Je voudrais crever de Marc-Antoine Cyr
Jusqu’au 2 mai 2009, Aux Zécuries

01 avril 2009

La fête sauvage

« J’ai l’impression que les minutes prennent leur temps. La journée de ma fête, ç’a toujours été comme ça. Enfant, j’avais l’impression que le temps s’arrêtait. Quand finalement le matin rêvé arrivait, la nervosité tassait l’excitation et j’en avais pour une heure à vomir. »
Martine 1-La fête sauvage


C’est l’été des Indiens, les derniers soubresauts de chaleur avant l’hiver. Martine célèbre son anniversaire au pied d’un arbre, avec quatre de ses amis. Elle a choisi ce moment pour enterrer les cendres de son amoureux qui s’est pendu, deux mois auparavant. Elle veut en faire une fête, une vraie.

La fête sauvage est une pièce toute en nuance qui oscille entre la tendresse, un humour parfois acide et un sentiment de nostalgie. La vie y éclate entre les personnages qui s’entrechoquent. Chacun surmontant la perte à sa façon. Malgré leur fougue et leur désir, ils constatent qu’il n’y a pas d’issue, pas d’échappatoire. Il y a que la vie, avec ses questions sans réponses, ses surprises et ses moments de silence.

fête sauvage

Photographie : Maxime Côté

Une mise en scène habile met en lumière la poésie du texte de Mathieu Gosselin. Les comédiens s’approprient la langue inventive de l’auteur avec un plaisir évident. La campagne environnante joue un rôle important dans l’histoire. Mais sur ce point, la pièce est desservie par l’exiguïté de la salle et de la scène où le groupe de comédiens a parfois l’air un peu coincé.
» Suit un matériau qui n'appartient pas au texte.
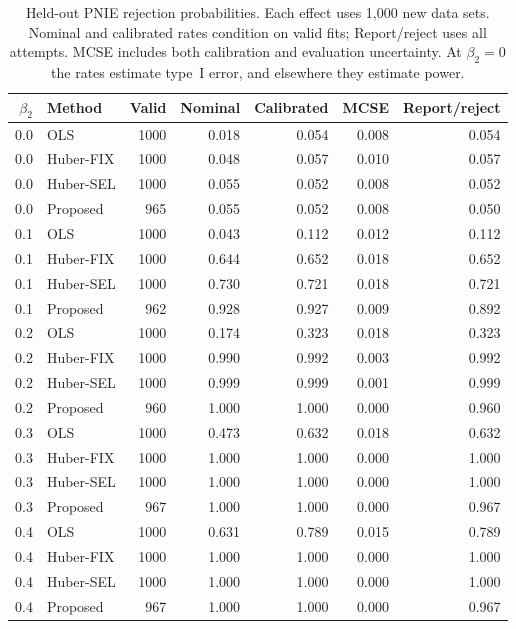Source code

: \begin{table}[htbp]
\centering\small
\caption{Held-out PNIE rejection probabilities. Each effect uses 1,000 new data sets. Nominal and calibrated rates condition on valid fits; Report/reject uses all attempts. MCSE includes both calibration and evaluation uncertainty. At $\beta_2=0$ the rates estimate type~I error, and elsewhere they estimate power.}
\label{tab:power-calibrated}
\begin{tabular}{rlrrrrr}
\toprule
$\beta_2$ & Method & Valid & Nominal & Calibrated & MCSE & Report/reject \\ \midrule
0.0 & OLS & 1000 & 0.018 & 0.054 & 0.008 & 0.054 \\
0.0 & Huber-FIX & 1000 & 0.048 & 0.057 & 0.010 & 0.057 \\
0.0 & Huber-SEL & 1000 & 0.055 & 0.052 & 0.008 & 0.052 \\
0.0 & Proposed & 965 & 0.055 & 0.052 & 0.008 & 0.050 \\
\midrule
0.1 & OLS & 1000 & 0.043 & 0.112 & 0.012 & 0.112 \\
0.1 & Huber-FIX & 1000 & 0.644 & 0.652 & 0.018 & 0.652 \\
0.1 & Huber-SEL & 1000 & 0.730 & 0.721 & 0.018 & 0.721 \\
0.1 & Proposed & 962 & 0.928 & 0.927 & 0.009 & 0.892 \\
\midrule
0.2 & OLS & 1000 & 0.174 & 0.323 & 0.018 & 0.323 \\
0.2 & Huber-FIX & 1000 & 0.990 & 0.992 & 0.003 & 0.992 \\
0.2 & Huber-SEL & 1000 & 0.999 & 0.999 & 0.001 & 0.999 \\
0.2 & Proposed & 960 & 1.000 & 1.000 & 0.000 & 0.960 \\
\midrule
0.3 & OLS & 1000 & 0.473 & 0.632 & 0.018 & 0.632 \\
0.3 & Huber-FIX & 1000 & 1.000 & 1.000 & 0.000 & 1.000 \\
0.3 & Huber-SEL & 1000 & 1.000 & 1.000 & 0.000 & 1.000 \\
0.3 & Proposed & 967 & 1.000 & 1.000 & 0.000 & 0.967 \\
\midrule
0.4 & OLS & 1000 & 0.631 & 0.789 & 0.015 & 0.789 \\
0.4 & Huber-FIX & 1000 & 1.000 & 1.000 & 0.000 & 1.000 \\
0.4 & Huber-SEL & 1000 & 1.000 & 1.000 & 0.000 & 1.000 \\
0.4 & Proposed & 967 & 1.000 & 1.000 & 0.000 & 0.967 \\
\bottomrule\end{tabular}
\end{table}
En sortant de La Licorne, le froid surprenait. J’étais un peu secoué par la pièce. J’ai marché avec As sur Mont-Royal jusqu’à un resto asiatique. La fête sauvage distille l’urgence. Et cette urgence s’est fait sentir dans notre façon de vider nos verres de vin et dans notre conversation. Nous avons parlé de l’écart entre la vie dont on rêve et celle que l’on arrive à se bâtir, de la nécessité et de la difficulté des compromis, et de la vie qui ne nous attend pas si l’on perd trop de temps à tergiverser. Le restaurant allait fermer et les serveurs nous pressaient sans trop de subtilité.

Edit : d'autres points de vue chez Nicole et Noisette sociale


La fête sauvage
est présentée jusqu’au 25 avril au théâtre La Licorne. Pour souligner sa 100e représentation, qui aura lieu le 11 avril, la Banquette arrière a choisi de remettre sa part des recettes de la soirée à la Fondation Suicide Action Montréal. L’organisme souligne cette année ses 25 ans d’existence. Les spectateurs pourront également déposer leurs dons pour la Fondation dans une boîte placée dans le hall du théâtre.